#### [Assigned task]
The entries below contain a stretch that opens with the line containing "returns the characteristic" and closes with the line containing "square and $0$"; set down that stretch exactly, both ends included, and nothing else.

#### [The input]

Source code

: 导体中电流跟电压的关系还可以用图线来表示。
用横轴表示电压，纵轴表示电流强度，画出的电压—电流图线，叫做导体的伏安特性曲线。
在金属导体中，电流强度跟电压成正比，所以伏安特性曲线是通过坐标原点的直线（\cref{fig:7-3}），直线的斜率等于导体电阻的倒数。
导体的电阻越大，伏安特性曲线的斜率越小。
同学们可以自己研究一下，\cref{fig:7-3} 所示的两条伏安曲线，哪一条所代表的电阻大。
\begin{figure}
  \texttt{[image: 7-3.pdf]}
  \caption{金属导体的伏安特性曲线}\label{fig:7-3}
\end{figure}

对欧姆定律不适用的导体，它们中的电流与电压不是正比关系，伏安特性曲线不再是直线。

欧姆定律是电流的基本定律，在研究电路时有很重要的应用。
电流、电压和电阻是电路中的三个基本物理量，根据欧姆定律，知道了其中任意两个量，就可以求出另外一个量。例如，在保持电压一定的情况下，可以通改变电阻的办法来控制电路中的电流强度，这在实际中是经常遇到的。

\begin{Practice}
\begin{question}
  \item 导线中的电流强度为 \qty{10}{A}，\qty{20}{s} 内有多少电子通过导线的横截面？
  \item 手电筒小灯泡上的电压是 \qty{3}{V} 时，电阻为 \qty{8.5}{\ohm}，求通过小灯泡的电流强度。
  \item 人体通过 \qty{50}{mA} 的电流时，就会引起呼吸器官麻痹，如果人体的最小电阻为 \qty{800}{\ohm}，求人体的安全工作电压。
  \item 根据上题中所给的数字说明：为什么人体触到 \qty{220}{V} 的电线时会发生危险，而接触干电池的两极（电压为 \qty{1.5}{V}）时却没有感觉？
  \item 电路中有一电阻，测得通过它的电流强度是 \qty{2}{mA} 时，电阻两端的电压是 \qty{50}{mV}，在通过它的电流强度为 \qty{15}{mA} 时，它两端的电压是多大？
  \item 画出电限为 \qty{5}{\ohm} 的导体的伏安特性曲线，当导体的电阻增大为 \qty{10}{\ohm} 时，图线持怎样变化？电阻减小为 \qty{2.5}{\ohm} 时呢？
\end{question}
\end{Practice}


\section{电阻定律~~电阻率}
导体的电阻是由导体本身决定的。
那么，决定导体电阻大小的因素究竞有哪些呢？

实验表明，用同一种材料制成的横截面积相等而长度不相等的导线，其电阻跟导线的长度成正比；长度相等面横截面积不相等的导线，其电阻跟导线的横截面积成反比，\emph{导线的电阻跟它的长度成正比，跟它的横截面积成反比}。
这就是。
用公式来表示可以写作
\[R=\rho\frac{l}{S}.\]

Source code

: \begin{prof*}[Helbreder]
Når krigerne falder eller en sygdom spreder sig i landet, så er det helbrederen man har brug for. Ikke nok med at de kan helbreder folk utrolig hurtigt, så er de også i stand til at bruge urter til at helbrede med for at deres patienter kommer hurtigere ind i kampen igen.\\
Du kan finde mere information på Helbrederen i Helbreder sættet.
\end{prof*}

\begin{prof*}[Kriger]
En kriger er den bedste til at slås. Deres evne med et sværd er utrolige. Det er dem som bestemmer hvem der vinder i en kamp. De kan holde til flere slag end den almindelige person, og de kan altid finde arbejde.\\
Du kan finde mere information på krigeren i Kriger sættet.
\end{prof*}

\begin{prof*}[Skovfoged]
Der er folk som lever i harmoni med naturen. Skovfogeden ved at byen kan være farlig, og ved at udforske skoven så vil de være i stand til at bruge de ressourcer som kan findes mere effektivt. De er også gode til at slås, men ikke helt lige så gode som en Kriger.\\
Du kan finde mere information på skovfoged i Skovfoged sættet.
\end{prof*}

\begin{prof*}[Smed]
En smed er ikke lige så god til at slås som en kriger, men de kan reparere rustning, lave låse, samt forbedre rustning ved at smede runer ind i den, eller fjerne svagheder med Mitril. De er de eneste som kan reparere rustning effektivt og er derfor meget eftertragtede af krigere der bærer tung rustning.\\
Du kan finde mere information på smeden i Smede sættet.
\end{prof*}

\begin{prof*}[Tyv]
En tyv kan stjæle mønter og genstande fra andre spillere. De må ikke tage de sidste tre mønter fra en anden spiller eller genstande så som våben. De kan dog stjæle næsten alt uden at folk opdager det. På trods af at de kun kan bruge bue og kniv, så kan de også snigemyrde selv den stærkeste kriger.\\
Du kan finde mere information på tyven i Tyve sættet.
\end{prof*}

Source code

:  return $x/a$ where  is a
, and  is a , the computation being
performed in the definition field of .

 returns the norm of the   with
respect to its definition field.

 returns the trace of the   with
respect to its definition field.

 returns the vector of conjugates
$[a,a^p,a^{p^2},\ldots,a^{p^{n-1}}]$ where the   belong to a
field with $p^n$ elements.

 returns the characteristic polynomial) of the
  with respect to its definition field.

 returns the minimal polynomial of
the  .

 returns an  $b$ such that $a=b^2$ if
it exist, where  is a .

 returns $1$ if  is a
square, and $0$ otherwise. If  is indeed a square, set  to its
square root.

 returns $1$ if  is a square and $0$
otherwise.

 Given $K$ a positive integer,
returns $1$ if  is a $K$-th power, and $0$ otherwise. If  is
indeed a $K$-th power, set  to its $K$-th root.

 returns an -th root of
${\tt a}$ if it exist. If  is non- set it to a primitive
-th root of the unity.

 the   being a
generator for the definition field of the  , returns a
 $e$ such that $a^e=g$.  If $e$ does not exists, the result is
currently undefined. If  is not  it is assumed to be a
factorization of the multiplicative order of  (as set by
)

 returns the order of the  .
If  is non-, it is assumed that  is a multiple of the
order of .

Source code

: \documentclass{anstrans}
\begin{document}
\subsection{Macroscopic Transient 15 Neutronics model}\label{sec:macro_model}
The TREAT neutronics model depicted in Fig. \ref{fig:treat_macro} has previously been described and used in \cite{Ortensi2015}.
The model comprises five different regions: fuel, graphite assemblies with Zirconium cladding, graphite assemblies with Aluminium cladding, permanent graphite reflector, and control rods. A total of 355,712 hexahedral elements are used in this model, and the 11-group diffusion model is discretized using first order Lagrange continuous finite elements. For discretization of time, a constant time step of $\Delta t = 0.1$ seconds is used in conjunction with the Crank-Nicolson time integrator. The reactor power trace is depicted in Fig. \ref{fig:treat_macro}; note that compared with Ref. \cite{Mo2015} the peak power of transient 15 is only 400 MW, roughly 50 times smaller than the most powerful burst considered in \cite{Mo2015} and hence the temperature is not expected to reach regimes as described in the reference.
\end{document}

#### [Exercise answer]
 returns the characteristic polynomial) of the
  with respect to its definition field.

 returns the minimal polynomial of
the  .

 returns an  $b$ such that $a=b^2$ if
it exist, where  is a .

 returns $1$ if  is a
square, and $0$ otherwise. If  is indeed a square, set  to its
square root.

 returns $1$ if  is a square and $0$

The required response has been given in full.